/
EN

List do Kazimierza Twardowskiego z 13.10.1920

Warszawa, 13. X 1920r

 

Wielmożny Panie Profesorze!

            Przedewszystkiem chciałem donieść WPanu Profesorowi, że 1.X. urodził nam się szczęśliwie syn. Niestety nie znam go dotychczas i dopiero na 1.XI będę mógł pojechać na kilka dni do Zakopanego. Obowiązki szkolne bowiem nie pozwalają mi narazie wyjechać z Warszawy.

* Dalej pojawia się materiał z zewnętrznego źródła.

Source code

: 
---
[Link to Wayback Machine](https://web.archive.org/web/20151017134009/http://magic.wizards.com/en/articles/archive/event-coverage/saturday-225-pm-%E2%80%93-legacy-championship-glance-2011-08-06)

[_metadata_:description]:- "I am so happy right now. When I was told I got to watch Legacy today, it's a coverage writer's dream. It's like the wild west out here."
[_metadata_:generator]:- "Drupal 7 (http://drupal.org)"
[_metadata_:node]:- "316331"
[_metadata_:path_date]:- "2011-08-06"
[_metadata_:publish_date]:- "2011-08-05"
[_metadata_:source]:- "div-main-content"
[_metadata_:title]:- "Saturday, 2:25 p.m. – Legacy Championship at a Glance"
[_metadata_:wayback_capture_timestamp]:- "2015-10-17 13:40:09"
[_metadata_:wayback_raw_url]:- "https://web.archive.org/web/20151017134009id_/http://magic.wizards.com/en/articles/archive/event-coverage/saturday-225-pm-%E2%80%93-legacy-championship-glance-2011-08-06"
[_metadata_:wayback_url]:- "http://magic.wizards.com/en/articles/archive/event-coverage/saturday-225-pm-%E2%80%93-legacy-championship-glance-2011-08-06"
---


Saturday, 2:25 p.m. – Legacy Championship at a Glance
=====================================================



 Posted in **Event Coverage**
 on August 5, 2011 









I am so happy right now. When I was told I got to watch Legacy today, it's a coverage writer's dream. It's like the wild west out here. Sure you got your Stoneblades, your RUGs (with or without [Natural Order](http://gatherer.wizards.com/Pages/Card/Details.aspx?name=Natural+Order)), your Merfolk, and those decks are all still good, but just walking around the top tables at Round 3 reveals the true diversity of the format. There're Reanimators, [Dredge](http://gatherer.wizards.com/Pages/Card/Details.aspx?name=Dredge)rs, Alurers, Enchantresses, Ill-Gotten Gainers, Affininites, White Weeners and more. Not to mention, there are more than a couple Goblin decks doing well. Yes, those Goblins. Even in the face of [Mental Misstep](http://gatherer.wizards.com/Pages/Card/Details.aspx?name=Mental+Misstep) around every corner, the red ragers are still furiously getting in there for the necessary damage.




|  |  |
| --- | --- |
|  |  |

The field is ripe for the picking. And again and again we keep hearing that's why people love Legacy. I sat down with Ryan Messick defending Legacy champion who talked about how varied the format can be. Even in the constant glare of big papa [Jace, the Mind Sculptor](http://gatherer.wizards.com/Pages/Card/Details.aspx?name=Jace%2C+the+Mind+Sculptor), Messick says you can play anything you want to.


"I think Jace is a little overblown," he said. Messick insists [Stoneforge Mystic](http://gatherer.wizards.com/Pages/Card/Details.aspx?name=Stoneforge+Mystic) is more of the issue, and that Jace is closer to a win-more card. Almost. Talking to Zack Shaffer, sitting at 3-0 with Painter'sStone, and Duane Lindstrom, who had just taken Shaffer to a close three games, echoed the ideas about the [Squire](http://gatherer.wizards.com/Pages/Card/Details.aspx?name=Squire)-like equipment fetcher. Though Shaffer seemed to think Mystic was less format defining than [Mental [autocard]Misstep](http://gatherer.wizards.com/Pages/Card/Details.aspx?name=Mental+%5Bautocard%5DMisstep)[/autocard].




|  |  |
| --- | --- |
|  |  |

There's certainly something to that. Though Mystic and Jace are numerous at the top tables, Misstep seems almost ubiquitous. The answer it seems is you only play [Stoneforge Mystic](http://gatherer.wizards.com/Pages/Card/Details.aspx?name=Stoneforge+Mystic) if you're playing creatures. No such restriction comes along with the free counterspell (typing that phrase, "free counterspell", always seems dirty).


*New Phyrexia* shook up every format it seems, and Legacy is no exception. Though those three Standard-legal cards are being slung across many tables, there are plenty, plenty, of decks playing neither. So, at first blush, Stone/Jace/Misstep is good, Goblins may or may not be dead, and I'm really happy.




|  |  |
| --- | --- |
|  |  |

            Podczas bytności WPana Profesora u mnie zapomniałem poruszyć jedną sprawę. Czynię to więc teraz listownie. Chodzi mi mianowicie o to, czy WPan Profesor nie mógłby umieścić w jednym z następnych numerów „Ruchu” mego sprawozdania z III-go tomu „Rocznika fenomenologicznego”. Proszę zaś o to dlatego jedynie, że tom ów ukazał się już przed czterema laty, i o ile „Ruch” ma czytelników informować o nowościach filozoficznych, to ów tom „Rocznika” powoli przestaje być nowością, – a nadto dlatego, że o ile mi wiadomo, niedługo mają się ukazać następne tomy, więc może dobrze byłoby, by przed ich ukazaniem ukazało się sprawozdanie z poprzedniego (III-go) tomu. Liczę się oczywiście z możliwością, że sprawozdanie nie jest z tych, czy owych względów nieodpowiednie. Prośba więc moja powyższa tyczy się tylko tego wypadku, w którym nie zachodziłby fakt właśnie wspomniany. Gdyby zaś sprawozdanie nie było rzeczywiście nieodpowiednie, to prosiłbym WPana Profesora uprzejmie o odesłanie mi go kiedyś przy sposobności, bo o ile nie zostałoby wydrukowane, chciałbym je zachować dla siebie.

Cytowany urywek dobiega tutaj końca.